From the data that follows, print exactly the lines starting at the one containing "## Example Output" and ending at the one containing "## Code scaffolding"; include both of them and nothing more.

_ _ _ _

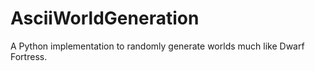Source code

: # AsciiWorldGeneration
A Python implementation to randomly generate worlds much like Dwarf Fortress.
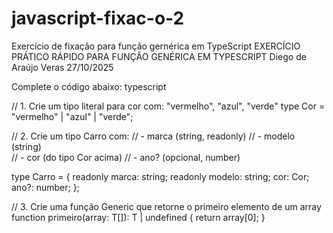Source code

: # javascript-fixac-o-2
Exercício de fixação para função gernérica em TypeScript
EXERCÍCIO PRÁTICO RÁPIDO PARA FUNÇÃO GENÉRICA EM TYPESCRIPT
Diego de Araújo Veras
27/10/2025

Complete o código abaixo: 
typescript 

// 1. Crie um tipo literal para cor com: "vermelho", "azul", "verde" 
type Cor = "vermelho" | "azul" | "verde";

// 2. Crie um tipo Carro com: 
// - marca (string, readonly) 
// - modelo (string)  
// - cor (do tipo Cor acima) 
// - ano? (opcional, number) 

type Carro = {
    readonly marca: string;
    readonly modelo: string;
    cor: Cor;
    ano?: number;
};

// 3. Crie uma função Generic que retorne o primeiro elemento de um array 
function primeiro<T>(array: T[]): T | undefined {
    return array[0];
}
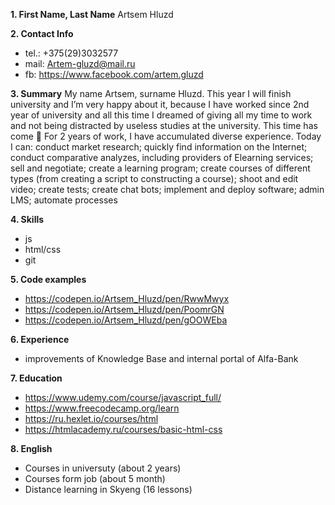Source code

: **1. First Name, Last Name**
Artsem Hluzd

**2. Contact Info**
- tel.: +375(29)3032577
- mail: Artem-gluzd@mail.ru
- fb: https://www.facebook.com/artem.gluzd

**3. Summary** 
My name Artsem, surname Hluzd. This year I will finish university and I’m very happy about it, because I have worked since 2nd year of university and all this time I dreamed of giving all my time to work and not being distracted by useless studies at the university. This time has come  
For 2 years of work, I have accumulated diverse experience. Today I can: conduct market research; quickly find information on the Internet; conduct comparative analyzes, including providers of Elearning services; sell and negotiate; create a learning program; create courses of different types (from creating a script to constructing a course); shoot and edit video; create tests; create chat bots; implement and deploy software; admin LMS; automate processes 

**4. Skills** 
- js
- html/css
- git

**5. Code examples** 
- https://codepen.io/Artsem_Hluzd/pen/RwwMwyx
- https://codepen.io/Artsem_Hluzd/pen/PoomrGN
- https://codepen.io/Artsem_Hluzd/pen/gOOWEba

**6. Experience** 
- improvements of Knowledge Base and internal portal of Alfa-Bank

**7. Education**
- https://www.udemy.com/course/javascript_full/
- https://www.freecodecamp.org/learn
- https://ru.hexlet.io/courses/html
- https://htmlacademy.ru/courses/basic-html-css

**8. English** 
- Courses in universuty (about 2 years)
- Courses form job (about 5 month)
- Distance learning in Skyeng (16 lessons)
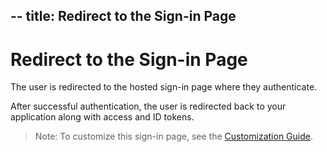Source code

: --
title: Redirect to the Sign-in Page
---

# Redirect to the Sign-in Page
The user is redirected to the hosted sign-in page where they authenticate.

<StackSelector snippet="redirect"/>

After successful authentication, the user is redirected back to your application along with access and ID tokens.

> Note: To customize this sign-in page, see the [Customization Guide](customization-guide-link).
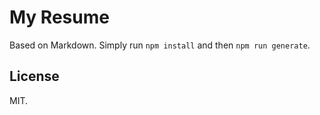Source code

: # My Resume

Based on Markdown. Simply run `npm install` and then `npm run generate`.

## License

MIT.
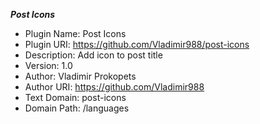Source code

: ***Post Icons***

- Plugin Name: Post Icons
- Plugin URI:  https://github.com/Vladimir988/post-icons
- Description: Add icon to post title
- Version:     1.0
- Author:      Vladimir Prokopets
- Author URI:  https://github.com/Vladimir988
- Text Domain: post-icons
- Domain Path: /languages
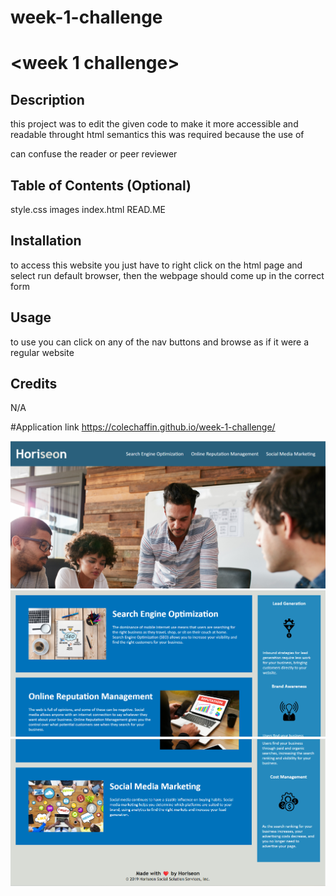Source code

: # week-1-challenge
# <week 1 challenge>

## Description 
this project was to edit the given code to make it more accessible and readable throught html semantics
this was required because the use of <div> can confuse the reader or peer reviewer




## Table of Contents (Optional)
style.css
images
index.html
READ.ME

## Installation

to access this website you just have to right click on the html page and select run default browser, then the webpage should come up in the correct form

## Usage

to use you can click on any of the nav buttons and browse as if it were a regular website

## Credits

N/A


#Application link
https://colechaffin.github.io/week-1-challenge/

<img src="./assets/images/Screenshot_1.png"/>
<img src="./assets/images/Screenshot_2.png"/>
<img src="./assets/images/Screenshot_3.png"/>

_ _ _ _

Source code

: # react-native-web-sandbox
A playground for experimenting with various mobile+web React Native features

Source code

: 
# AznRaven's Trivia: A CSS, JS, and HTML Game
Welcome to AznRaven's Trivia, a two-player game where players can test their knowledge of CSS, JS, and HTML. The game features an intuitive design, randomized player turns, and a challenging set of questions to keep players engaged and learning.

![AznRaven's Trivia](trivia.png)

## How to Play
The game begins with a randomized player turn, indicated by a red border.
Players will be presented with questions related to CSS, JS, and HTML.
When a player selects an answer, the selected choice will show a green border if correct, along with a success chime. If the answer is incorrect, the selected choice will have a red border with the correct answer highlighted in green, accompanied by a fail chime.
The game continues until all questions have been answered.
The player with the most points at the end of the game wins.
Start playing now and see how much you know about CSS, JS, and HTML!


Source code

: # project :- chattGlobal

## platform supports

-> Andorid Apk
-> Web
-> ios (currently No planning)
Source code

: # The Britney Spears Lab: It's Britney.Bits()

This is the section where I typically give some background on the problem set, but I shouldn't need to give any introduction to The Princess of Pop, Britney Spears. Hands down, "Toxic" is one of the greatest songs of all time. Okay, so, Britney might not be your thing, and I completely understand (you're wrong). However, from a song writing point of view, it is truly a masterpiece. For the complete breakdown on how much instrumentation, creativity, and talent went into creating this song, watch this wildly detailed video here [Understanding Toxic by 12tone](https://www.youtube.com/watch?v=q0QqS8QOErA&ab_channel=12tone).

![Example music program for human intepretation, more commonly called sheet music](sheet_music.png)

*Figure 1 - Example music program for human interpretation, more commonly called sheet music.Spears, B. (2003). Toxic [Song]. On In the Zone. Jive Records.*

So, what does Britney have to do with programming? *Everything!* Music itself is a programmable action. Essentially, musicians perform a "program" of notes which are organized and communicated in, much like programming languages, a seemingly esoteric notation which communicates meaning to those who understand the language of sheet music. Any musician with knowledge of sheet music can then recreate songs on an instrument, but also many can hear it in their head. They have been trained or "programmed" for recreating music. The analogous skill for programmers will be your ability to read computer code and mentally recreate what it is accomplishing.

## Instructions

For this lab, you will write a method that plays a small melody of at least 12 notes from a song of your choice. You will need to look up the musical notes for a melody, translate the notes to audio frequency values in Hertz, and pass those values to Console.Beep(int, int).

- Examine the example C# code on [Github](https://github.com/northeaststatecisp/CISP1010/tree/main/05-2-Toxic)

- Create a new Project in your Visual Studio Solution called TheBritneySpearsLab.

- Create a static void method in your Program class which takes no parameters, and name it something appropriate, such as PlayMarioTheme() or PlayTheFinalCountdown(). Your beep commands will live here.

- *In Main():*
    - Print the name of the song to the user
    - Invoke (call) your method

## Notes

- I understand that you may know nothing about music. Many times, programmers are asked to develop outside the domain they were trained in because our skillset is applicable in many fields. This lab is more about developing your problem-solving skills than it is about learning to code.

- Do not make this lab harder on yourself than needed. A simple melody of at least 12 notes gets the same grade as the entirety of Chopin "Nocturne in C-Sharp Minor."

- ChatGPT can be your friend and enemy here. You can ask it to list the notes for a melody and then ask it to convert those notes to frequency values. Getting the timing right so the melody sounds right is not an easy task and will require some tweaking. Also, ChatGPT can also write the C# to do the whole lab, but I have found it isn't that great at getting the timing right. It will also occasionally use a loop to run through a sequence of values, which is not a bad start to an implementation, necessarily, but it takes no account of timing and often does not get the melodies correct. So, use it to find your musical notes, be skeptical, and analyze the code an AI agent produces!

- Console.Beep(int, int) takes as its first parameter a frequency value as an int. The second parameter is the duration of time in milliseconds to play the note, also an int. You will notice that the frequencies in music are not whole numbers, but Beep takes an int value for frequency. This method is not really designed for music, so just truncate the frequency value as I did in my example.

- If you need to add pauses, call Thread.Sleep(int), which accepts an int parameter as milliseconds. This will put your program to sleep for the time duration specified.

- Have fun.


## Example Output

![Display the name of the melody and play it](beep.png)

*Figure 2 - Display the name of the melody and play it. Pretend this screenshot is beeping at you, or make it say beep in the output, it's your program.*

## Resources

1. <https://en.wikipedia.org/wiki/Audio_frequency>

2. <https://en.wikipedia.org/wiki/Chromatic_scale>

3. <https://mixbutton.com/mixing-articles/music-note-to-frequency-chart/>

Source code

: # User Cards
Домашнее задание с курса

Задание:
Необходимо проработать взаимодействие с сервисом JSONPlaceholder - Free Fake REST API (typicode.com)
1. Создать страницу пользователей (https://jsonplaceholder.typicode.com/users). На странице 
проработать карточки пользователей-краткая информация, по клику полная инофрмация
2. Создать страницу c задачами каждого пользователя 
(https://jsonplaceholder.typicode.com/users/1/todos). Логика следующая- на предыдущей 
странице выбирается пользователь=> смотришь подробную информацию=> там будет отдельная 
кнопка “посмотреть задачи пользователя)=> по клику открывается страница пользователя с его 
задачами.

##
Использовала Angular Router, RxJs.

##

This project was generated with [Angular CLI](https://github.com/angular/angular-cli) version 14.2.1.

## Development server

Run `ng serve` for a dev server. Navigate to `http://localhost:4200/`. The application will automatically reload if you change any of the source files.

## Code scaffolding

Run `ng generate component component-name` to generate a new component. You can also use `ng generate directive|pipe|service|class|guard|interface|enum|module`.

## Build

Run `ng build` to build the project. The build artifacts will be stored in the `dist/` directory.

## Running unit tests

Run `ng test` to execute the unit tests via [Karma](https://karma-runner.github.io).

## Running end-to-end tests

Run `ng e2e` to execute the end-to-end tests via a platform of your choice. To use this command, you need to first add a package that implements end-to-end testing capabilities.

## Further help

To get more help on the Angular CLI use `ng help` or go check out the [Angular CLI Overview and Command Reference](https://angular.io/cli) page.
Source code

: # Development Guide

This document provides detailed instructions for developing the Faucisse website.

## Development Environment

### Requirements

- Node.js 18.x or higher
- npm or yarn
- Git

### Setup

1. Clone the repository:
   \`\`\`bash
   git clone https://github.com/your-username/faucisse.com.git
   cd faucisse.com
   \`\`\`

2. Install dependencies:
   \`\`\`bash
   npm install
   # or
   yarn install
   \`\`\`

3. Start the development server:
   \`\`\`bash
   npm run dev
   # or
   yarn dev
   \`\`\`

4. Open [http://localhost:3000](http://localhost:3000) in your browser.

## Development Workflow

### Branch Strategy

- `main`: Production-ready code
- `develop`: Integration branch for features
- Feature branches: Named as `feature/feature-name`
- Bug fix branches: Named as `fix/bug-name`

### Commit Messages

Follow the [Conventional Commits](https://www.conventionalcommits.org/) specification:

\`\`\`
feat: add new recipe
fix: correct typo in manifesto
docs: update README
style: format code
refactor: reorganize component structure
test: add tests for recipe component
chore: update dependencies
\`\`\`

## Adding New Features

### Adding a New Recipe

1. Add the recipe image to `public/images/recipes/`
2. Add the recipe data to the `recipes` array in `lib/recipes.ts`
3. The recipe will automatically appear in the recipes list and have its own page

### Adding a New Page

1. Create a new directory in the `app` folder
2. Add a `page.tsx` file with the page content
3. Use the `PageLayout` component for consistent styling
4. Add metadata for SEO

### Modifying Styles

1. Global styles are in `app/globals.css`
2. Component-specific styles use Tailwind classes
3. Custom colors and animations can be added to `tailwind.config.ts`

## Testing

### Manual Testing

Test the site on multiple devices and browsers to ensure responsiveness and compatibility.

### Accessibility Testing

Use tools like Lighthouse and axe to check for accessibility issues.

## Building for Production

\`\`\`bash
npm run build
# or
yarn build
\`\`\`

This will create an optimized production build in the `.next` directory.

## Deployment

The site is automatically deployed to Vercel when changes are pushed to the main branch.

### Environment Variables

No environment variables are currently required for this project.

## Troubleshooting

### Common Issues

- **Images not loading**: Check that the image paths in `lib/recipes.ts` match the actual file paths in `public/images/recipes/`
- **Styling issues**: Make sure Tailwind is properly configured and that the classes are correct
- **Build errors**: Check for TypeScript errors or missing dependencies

_ _ _ _

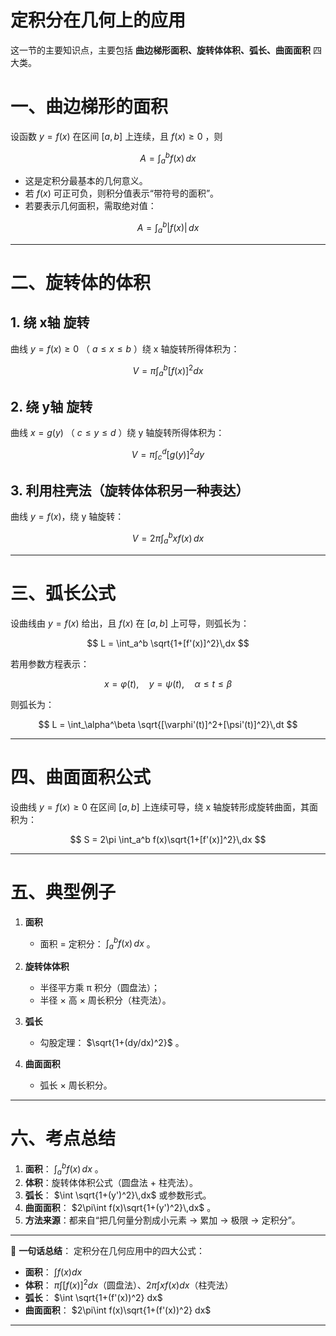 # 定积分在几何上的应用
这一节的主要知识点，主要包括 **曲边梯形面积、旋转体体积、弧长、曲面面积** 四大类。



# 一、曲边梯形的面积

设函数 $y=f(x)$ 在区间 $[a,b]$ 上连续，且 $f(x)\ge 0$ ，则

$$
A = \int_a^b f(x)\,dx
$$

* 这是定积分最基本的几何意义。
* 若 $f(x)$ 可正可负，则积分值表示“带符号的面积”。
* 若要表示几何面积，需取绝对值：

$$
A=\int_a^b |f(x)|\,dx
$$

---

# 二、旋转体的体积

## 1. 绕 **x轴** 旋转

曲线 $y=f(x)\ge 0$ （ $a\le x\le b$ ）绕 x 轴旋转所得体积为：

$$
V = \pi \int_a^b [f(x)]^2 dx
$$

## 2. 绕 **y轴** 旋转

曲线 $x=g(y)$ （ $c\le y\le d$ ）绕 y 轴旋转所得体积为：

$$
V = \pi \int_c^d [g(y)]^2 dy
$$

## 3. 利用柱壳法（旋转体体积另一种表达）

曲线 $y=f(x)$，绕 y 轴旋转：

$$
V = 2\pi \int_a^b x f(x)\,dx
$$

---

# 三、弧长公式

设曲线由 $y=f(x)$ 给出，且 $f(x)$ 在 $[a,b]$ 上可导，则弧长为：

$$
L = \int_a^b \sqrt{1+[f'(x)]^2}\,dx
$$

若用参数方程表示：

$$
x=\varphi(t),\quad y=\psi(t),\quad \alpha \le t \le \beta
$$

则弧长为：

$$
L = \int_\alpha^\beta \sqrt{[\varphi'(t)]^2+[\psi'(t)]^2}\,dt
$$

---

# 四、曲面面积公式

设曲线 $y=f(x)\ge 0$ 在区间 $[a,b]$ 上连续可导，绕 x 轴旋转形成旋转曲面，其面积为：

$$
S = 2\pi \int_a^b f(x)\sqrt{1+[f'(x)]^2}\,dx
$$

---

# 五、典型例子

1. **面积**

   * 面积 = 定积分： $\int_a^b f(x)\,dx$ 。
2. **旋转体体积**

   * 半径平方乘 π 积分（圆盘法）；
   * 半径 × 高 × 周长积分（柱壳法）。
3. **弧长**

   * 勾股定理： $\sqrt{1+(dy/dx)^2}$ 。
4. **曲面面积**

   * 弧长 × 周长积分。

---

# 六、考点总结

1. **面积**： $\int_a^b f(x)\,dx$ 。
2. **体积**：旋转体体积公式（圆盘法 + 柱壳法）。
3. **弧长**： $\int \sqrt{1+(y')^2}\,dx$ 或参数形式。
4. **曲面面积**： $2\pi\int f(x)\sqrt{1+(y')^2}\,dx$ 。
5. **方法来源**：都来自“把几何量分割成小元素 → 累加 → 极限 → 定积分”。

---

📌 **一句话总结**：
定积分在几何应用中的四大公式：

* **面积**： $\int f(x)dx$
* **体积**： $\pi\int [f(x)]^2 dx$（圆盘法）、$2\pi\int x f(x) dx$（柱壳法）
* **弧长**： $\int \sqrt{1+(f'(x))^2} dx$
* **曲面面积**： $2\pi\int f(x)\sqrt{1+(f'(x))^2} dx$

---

_ _ _ _

EXERCISE ANSWER:
## Example Output

![Display the name of the melody and play it](beep.png)

*Figure 2 - Display the name of the melody and play it. Pretend this screenshot is beeping at you, or make it say beep in the output, it's your program.*

## Resources

1. <https://en.wikipedia.org/wiki/Audio_frequency>

2. <https://en.wikipedia.org/wiki/Chromatic_scale>

3. <https://mixbutton.com/mixing-articles/music-note-to-frequency-chart/>

Source code

: # User Cards
Домашнее задание с курса

Задание:
Необходимо проработать взаимодействие с сервисом JSONPlaceholder - Free Fake REST API (typicode.com)
1. Создать страницу пользователей (https://jsonplaceholder.typicode.com/users). На странице 
проработать карточки пользователей-краткая информация, по клику полная инофрмация
2. Создать страницу c задачами каждого пользователя 
(https://jsonplaceholder.typicode.com/users/1/todos). Логика следующая- на предыдущей 
странице выбирается пользователь=> смотришь подробную информацию=> там будет отдельная 
кнопка “посмотреть задачи пользователя)=> по клику открывается страница пользователя с его 
задачами.

##
Использовала Angular Router, RxJs.

##

This project was generated with [Angular CLI](https://github.com/angular/angular-cli) version 14.2.1.

## Development server

Run `ng serve` for a dev server. Navigate to `http://localhost:4200/`. The application will automatically reload if you change any of the source files.

## Code scaffolding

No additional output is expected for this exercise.